Secondly, to make better use of ‘whole class AfL’ rather than just sampling individual students when going over an activity or task. Furthermore, the AfL needs to be higher-order, evaluative or judgement based (ranking, continuum lines, prioritising etc) rather than explanation or factual understanding.
Finally, to institute a no-hands policy so I can broaden my questioning beyond the safety net of keen, enthusiastic students that I regularly go to when answering questions. This is something I want to do and have always been anxious/scared to do, for a couple of reasons. The safety net is safe for a reason, and I worry about forgetting student names. Neither excuses are good enough.
So it’s broadly clear to see where my department and faculty heads think where I can improve. They see clear evidence of engagement, my marking is good, I have a great rapport with my class, and my planning for the lesson was good with activities that built upon each other and made sense, following a logical structure, and so on. I am, however, stuck in a ‘knowledgey’ pit and need to grow a bit more.
I also need to follow a bit of internal target-setting. My own reflections about lessons I’ve had lately, especially today (not my observation lesson) have seen a couple of flaws crop up. On the one hand, I expect a certain degree of independence from students and the ability to get on with work given. On the other, I need to be more aware of where modelling or scaffolding is required and give the students the tools to complete the work given, rather than hack away ‘independently’ and give up because it’s hard to access. This is especially true with my setted year 9 classes.

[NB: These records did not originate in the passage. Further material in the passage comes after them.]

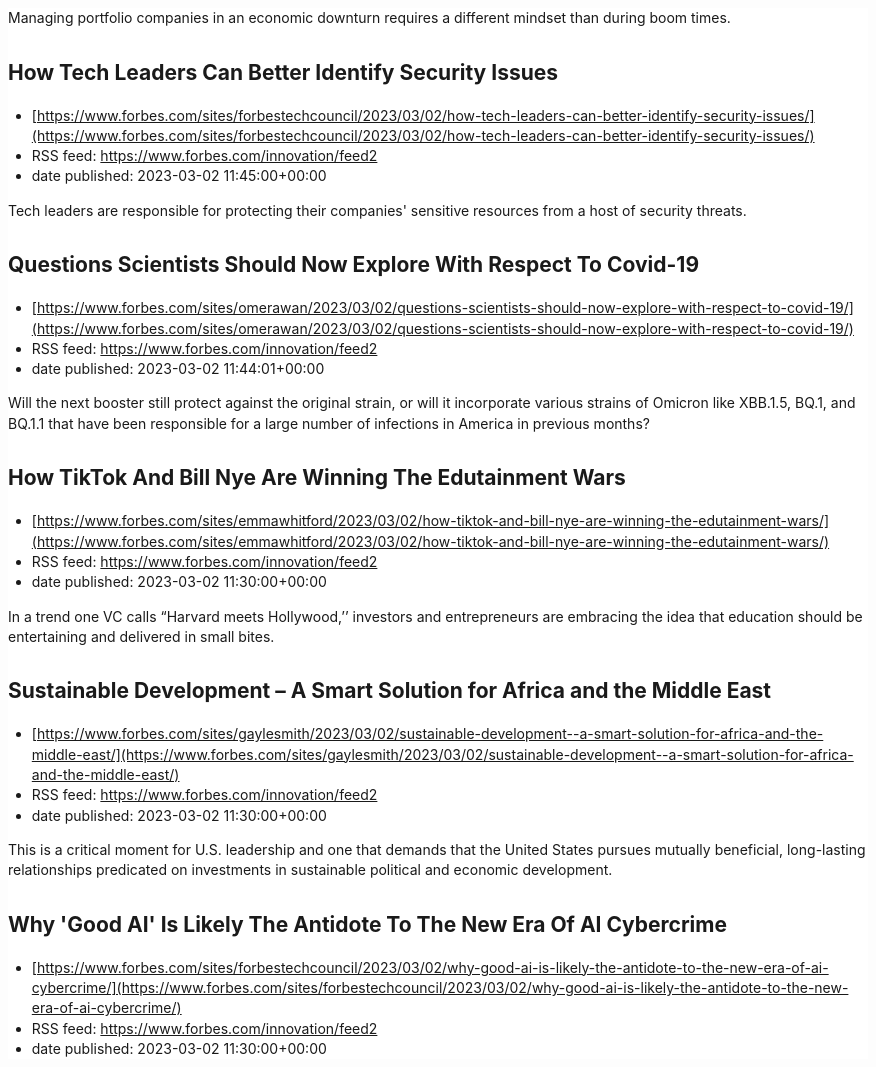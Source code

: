 Managing portfolio companies in an economic downturn requires a different mindset than during boom times.

## How Tech Leaders Can Better Identify Security Issues
 - [https://www.forbes.com/sites/forbestechcouncil/2023/03/02/how-tech-leaders-can-better-identify-security-issues/](https://www.forbes.com/sites/forbestechcouncil/2023/03/02/how-tech-leaders-can-better-identify-security-issues/)
 - RSS feed: https://www.forbes.com/innovation/feed2
 - date published: 2023-03-02 11:45:00+00:00

Tech leaders are responsible for protecting their companies' sensitive resources from a host of security threats.

## Questions Scientists Should Now Explore With Respect To Covid-19
 - [https://www.forbes.com/sites/omerawan/2023/03/02/questions-scientists-should-now-explore-with-respect-to-covid-19/](https://www.forbes.com/sites/omerawan/2023/03/02/questions-scientists-should-now-explore-with-respect-to-covid-19/)
 - RSS feed: https://www.forbes.com/innovation/feed2
 - date published: 2023-03-02 11:44:01+00:00

Will the next booster still protect against the original strain, or will it incorporate various strains of Omicron like XBB.1.5, BQ.1, and BQ.1.1 that have been responsible for a large number of infections in America in previous months?

## How TikTok And Bill Nye Are Winning The Edutainment Wars
 - [https://www.forbes.com/sites/emmawhitford/2023/03/02/how-tiktok-and-bill-nye-are-winning-the-edutainment-wars/](https://www.forbes.com/sites/emmawhitford/2023/03/02/how-tiktok-and-bill-nye-are-winning-the-edutainment-wars/)
 - RSS feed: https://www.forbes.com/innovation/feed2
 - date published: 2023-03-02 11:30:00+00:00

In a trend one VC calls “Harvard meets Hollywood,’’ investors and entrepreneurs are embracing the idea that education should be entertaining and delivered in small bites.

## Sustainable Development – A Smart Solution for Africa and the Middle East
 - [https://www.forbes.com/sites/gaylesmith/2023/03/02/sustainable-development--a-smart-solution-for-africa-and-the-middle-east/](https://www.forbes.com/sites/gaylesmith/2023/03/02/sustainable-development--a-smart-solution-for-africa-and-the-middle-east/)
 - RSS feed: https://www.forbes.com/innovation/feed2
 - date published: 2023-03-02 11:30:00+00:00

This is a critical moment for U.S. leadership and one that demands that the United States pursues mutually beneficial, long-lasting relationships predicated on investments in sustainable political and economic development.

## Why 'Good AI' Is Likely The Antidote To The New Era Of AI Cybercrime
 - [https://www.forbes.com/sites/forbestechcouncil/2023/03/02/why-good-ai-is-likely-the-antidote-to-the-new-era-of-ai-cybercrime/](https://www.forbes.com/sites/forbestechcouncil/2023/03/02/why-good-ai-is-likely-the-antidote-to-the-new-era-of-ai-cybercrime/)
 - RSS feed: https://www.forbes.com/innovation/feed2
 - date published: 2023-03-02 11:30:00+00:00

Finally, I need to trust my own instinct more about when group-work is appropriate. My school and colleagues are enthusiastic about it but without clear, well defined parameters, it becomes a complete waste of time as one person does all the work and the rest chat. This then leads to my frustration and warning the class about needing to sort their ideas out and whatnot, when in fact, I’ve set them up this way – by not structuring it clearly enough, or not thinking of a more appropriate task.
I can’t give them only half the tools to succeed, or the wrong environment to succeed in, and not be surprised when many fail to clear the bar.
Half-term is at the end of this week and it gives me a chance to recharge and refocus.